UP-61 Routine Use of Focal Bladder Neck Cautery in 1116 consecutive Aquablation controls Postoperative Bleeding
Thursday June 27, 2019 from

Dean S. Elterman, Canada

Assistant Professor

Division of Urology

University Health Network, University of Toronto


Routine use of focal bladder neck cautery in 1116 consecutive aquablation controls postoperative bleeding

Dean S. Elterman1, Burhard Ubrig2.

1University Health Network, Toronto, ON, Canada; 2Witten/Herdecke University, Augusta-Kranken-Anstalt, Bochum, Germany

Introduction: To determine if focal bladder neck cautery effectively prevents blood transfusions across various prostate volumes following prostate tissue resection for benign prostatic hyperplasia using Aquablation.

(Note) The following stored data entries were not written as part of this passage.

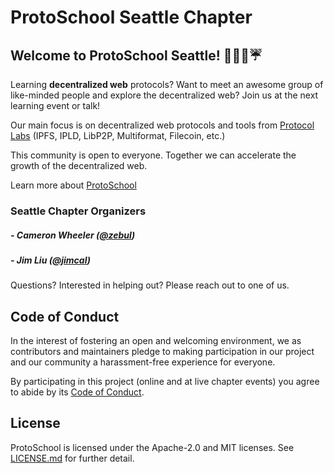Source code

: # ProtoSchool Seattle Chapter

## Welcome to ProtoSchool Seattle! :evergreen_tree::evergreen_tree::mount_fuji::umbrella:

Learning **decentralized web** protocols? Want to meet an awesome group of like-minded people and explore the decentralized web? Join us at the next learning event or talk!

Our main focus is on decentralized web protocols and tools from [Protocol Labs](https://protocol.ai/) (IPFS, IPLD, LibP2P, Multiformat, Filecoin, etc.)

This community is open to everyone. Together we can accelerate the growth of the decentralized web.

Learn more about [ProtoSchool](https://proto.school)

### Seattle Chapter Organizers

##### - Cameron Wheeler ([@zebul](https://github.com/zebul))

##### - Jim Liu ([@jimcal](https://github.com/jimcal))

Questions? Interested in helping out? Please reach out to one of us.

## Code of Conduct

In the interest of fostering an open and welcoming environment, we as
contributors and maintainers pledge to making participation in our project and
our community a harassment-free experience for everyone.

By participating in this project (online and at live chapter events) you agree to abide by its [Code of Conduct](./CODE_OF_CONDUCT.md).

## License

ProtoSchool is licensed under the Apache-2.0 and MIT licenses. See [LICENSE.md](https://github.com/protoschool/seattle/blob/master/LICENSE.md) for further detail.
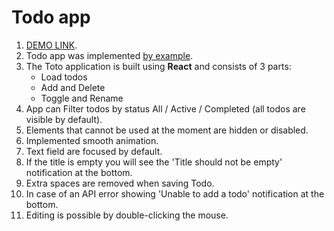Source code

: # Todo app
1. [DEMO LINK](https://dariafesiun.github.io/todo_app/).
2. Todo app was implemented [by example](https://mate-academy.github.io/react_todo-app-with-api/).
3. The Toto application is built using **React** and consists of 3 parts:
   - Load todos
   - Add and Delete
   - Toggle and Rename
4. App can Filter todos by status All / Active / Completed (all todos are visible by default).
5. Elements that cannot be used at the moment are hidden or disabled.
6. Implemented smooth animation.
7. Text field are focused by default.
8. If the title is empty you will see the 'Title should not be empty' notification at the bottom.
9. Extra spaces are removed when saving Todo.
10. In case of an API error showing 'Unable to add a todo' notification at the bottom.
11. Editing is possible by double-clicking the mouse.
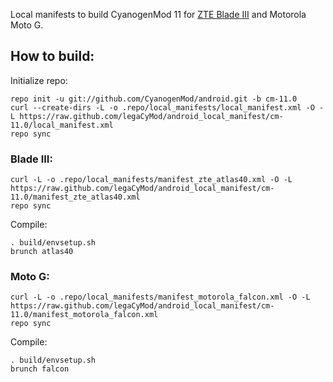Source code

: Local manifests to build CyanogenMod 11 for [ZTE Blade III](http://www.modaco.com/topic/367241-cyanogenmod-11/) and Motorola Moto G.

How to build:
-------------

Initialize repo:

    repo init -u git://github.com/CyanogenMod/android.git -b cm-11.0
    curl --create-dirs -L -o .repo/local_manifests/local_manifest.xml -O -L https://raw.github.com/legaCyMod/android_local_manifest/cm-11.0/local_manifest.xml
    repo sync

### Blade III:

    curl -L -o .repo/local_manifests/manifest_zte_atlas40.xml -O -L https://raw.github.com/legaCyMod/android_local_manifest/cm-11.0/manifest_zte_atlas40.xml
    repo sync

Compile:

    . build/envsetup.sh
    brunch atlas40

### Moto G:

    curl -L -o .repo/local_manifests/manifest_motorola_falcon.xml -O -L https://raw.github.com/legaCyMod/android_local_manifest/cm-11.0/manifest_motorola_falcon.xml
    repo sync

Compile:

    . build/envsetup.sh
    brunch falcon
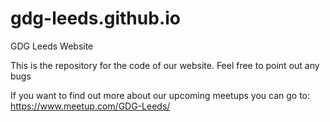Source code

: # gdg-leeds.github.io
GDG Leeds Website

This is the repository for the code of our website. Feel free to point out any bugs

If you want to find out more about our upcoming meetups you can go to: https://www.meetup.com/GDG-Leeds/

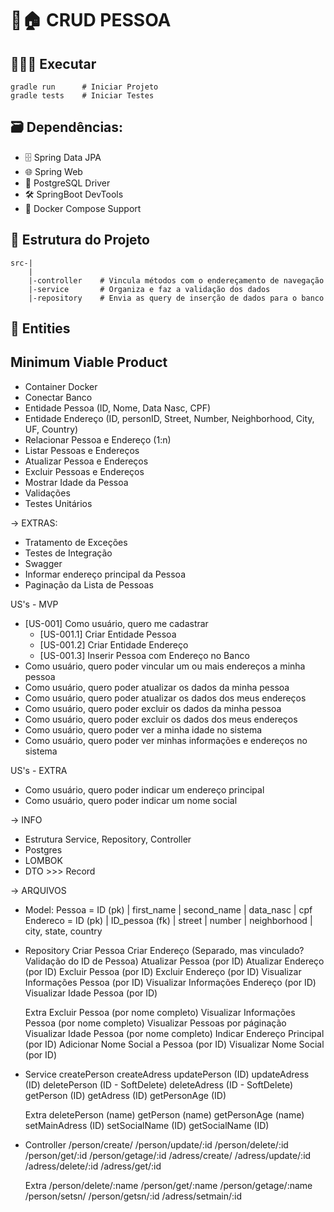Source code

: # 🙋🏠 CRUD PESSOA

## 🧑🏻‍💻 Executar
    gradle run      # Iniciar Projeto
    gradle tests    # Iniciar Testes

## 🗃️ **Dependências:** 
- 🗄️ Spring Data JPA 
- 🌐  Spring Web 
- 📃 PostgreSQL Driver 
- 🛠️ SpringBoot DevTools 
- 🐋 Docker Compose Support 
 
## 📂 Estrutura do Projeto
    src-|
        |
        |-controller    # Vincula métodos com o endereçamento de navegação
        |-service       # Organiza e faz a validação dos dados
        |-repository    # Envia as query de inserção de dados para o banco
    
## 📄 Entities


## Minimum Viable Product
- Container Docker
- Conectar Banco
- Entidade Pessoa (ID, Nome, Data Nasc, CPF)
- Entidade Endereço (ID, personID, Street, Number, Neighborhood, City, UF, Country)
- Relacionar Pessoa e Endereço (1:n)
- Listar Pessoas e Endereços
- Atualizar Pessoa e Endereços
- Excluir Pessoas e Endereços
- Mostrar Idade da Pessoa
- Validações
- Testes Unitários
 
-> EXTRAS:
- Tratamento de Exceções
- Testes de Integração
- Swagger
- Informar endereço principal da Pessoa
- Paginação da Lista de Pessoas
 
US's - MVP
- [US-001] Como usuário, quero me cadastrar
  - [US-001.1] Criar Entidade Pessoa
  - [US-001.2] Criar Entidade Endereço
  - [US-001.3] Inserir Pessoa com Endereço no Banco
- Como usuário, quero poder vincular um ou mais endereços a minha pessoa
- Como usuário, quero poder atualizar os dados da minha pessoa
- Como usuário, quero poder atualizar os dados dos meus endereços
- Como usuário, quero poder excluir os dados da minha pessoa
- Como usuário, quero poder excluir os dados dos meus endereços
- Como usuário, quero poder ver a minha idade no sistema
- Como usuário, quero poder ver minhas informações e endereços no sistema
 
US's - EXTRA
- Como usuário, quero poder indicar um endereço principal
- Como usuário, quero poder indicar um nome social
 
-> INFO
- Estrutura Service, Repository, Controller
- Postgres
- LOMBOK
- DTO >>> Record
 
-> ARQUIVOS
- Model:
  Pessoa = ID (pk) | first_name | second_name | data_nasc | cpf
  Endereco = ID (pk) | ID_pessoa (fk) | street | number | neighborhood | city, state, country
 
- Repository
  Criar Pessoa
  Criar Endereço (Separado, mas vinculado? Validação do ID de Pessoa)
  Atualizar Pessoa (por ID)
  Atualizar Endereço (por ID)
  Excluir Pessoa (por ID)
  Excluir Endereço (por ID)
  Visualizar Informações Pessoa (por ID)
  Visualizar Informações Endereço (por ID)
  Visualizar Idade Pessoa (por ID)
 
  Extra
  Excluir Pessoa (por nome completo)
  Visualizar Informações Pessoa (por nome completo)
  Visualizar Pessoas por páginação
  Visualizar Idade Pessoa (por nome completo)
  Indicar Endereço Principal (por ID)
  Adicionar Nome Social a Pessoa (por ID)
  Visualizar Nome Social (por ID)
- Service
  createPerson
  createAdress
  updatePerson (ID)
  updateAdress (ID)
  deletePerson (ID - SoftDelete)
  deleteAdress (ID - SoftDelete)
  getPerson (ID)
  getAdress (ID)
  getPersonAge (ID)
 
  Extra
  deletePerson (name)
  getPerson (name)
  getPersonAge (name)
  setMainAdress (ID)
  setSocialName (ID)
  getSocialName (ID)
 
- Controller
  /person/create/
  /person/update/:id
  /person/delete/:id
  /person/get/:id
  /person/getage/:id
  /adress/create/
  /adress/update/:id
  /adress/delete/:id
  /adress/get/:id
 
  Extra
  /person/delete/:name
  /person/get/:name
  /person/getage/:name
  /person/setsn/
  /person/getsn/:id
  /adress/setmain/:id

Methods: Consecutive patients between late 2019 and August 2020 undergoing Aquablation followed by focal bladder neck cautery from 11 countries from Asia, Europe, and North America were evaluated for transfusions.

Results: 1,116 Aquablation cases were performed using focal bladder neck cautery with a mean prostate size of 81 cc (range 20 to 300cc). The average time spent after removing the handpiece to inserting the urinary catheter was 18 minutes. This segment of the procedure includes flushing, transitioning to the resectoscope, and cauterizing at the bladder neck. Postoperative bleeding requiring transfusion occurred in seven cases (0.6%, 95% CI 0.3%-1.3%). This result compares favorably (p<.0001) to the previously published hemostasis aggregate transfusion rate of 31/801 (3.9%) using methods performed in the years 2014 to 2019, Figure 1.

Conclusions: Routine use of additional focal bladder neck cautery subsequent to aquablation will bring down the risk of postoperative bleeding to a level known from TURP or HoLEP while preserving the main strategic goals of aquablation:  reliable desobstruction of the prostatic urethra, high safety profile for protection of the urinary sphincter, high efficacy in preserving antegrade ejaculation, minimizing and standardizing the ablative procedure.